Collected data entries
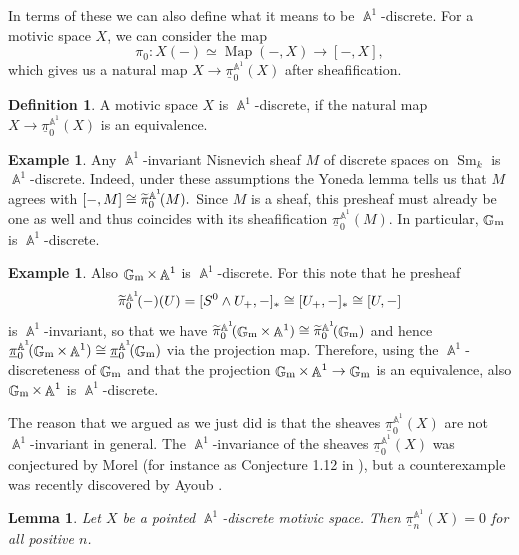 \documentclass[english]{amsart}
\newtheorem{lem}[prop]{Lemma}
\theoremstyle{definition}
\newtheorem{de}[prop]{Definition}
\newtheorem{ex}[prop]{Example}
\DeclareMathOperator{\A}{\mathbb{A}}
\DeclareMathOperator{\G}{\mathbb{G}}
\DeclareMathOperator{\Map}{Map}
\DeclareMathOperator{\Sm}{Sm}
\begin{document}
In terms of these we can also define what it means to be $\A^1$-discrete. For a motivic space $X$, we can consider the map 
$$\pi_0 \colon X(-) \simeq \Map(-,X) \rightarrow [-,X],$$
which gives us a natural map $X \rightarrow \underline{\pi}_0^{\A^1}\!(X)$ after sheafification.
\begin{de}
A motivic space $X$ is $\A^1$-discrete, if the natural map $X \rightarrow \underline{\pi}_0^{\A^1}\!(X)$ is an equivalence. 
\end{de}
\begin{ex}\label{A^1-invariant sheaves are discrete}
Any $\A^1$-invariant Nisnevich sheaf $M$ of discrete spaces on $\Sm_k$ is $\A^1$-discrete. Indeed, under these assumptions the Yoneda lemma tells us that $M$ agrees with $[-,M] \cong \widetilde{\phantom{\pi}}\hspace{-6pt}\pi_0^{\A^1}\!(M).$ Since $M$ is a sheaf, this presheaf must already be one as well and thus coincides with its sheafification $\underline{\pi}_0^{\A^1}\!(M)$. In particular, $\G_{\rm m}$ is $\A^1$-discrete.
\end{ex}
\begin{ex}\label{Gm x A1 is discrete}
Also $\G_{\rm m} \times \A^1$ is $\A^1$-discrete. For this note that he presheaf 
$$\widetilde{\phantom{\pi}}\hspace{-6pt}\pi_0^{\A^1}\!(-)(U) = [S^0 \wedge U_+,-]_* \cong [U_+,-]_* \cong [U,-]$$
is $\A^1$-invariant, so that we have $\widetilde{\phantom{\pi}}\hspace{-6pt}\pi_0^{\A^1}\!(\G_{\rm m} \times \A^1) \cong \widetilde{\phantom{\pi}}\hspace{-6pt}\pi_0^{\A^1}\!(\G_{\rm m})$ and hence $\underline{\pi}_0^{\A^1}\!(\G_{\rm m} \times \A^1) \cong \underline{\pi}_0^{\A^1}\!(\G_{\rm m})$ via the projection map. Therefore, using the $\A^1$-discreteness of $\G_{\rm m}$ and that the projection $\G_{\rm m} \times \A^1 \rightarrow \G_{\rm m}$ is an equivalence, also $\G_{\rm m} \times \A^1$ is $\A^1$-discrete.
\end{ex}
The reason that we argued as we just did is that the sheaves $\underline{\pi}_0^{\A^1}\!(X)$ are not $\A^1$-invariant in general. The $\A^1$-invariance of the sheaves $\underline{\pi}_0^{\A^1}\!(X)$ was conjectured by Morel (for instance as Conjecture 1.12 in \cite{MR2934577}), but a counterexample was recently discovered by Ayoub \cite{Pizero}. 
\begin{lem}\label{Homotopy of Discrete Motivic Spaces}
Let $X$ be a pointed $\A^1$-discrete motivic space. Then $\underline{\pi}^{\A^1}_n\!(X) = 0$ for all positive $n$.
\end{lem}
\end{document}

| Assigned task |
In the entries above, count every line containing the word "newtheorem". Write only the total.

| Exercise solution |
3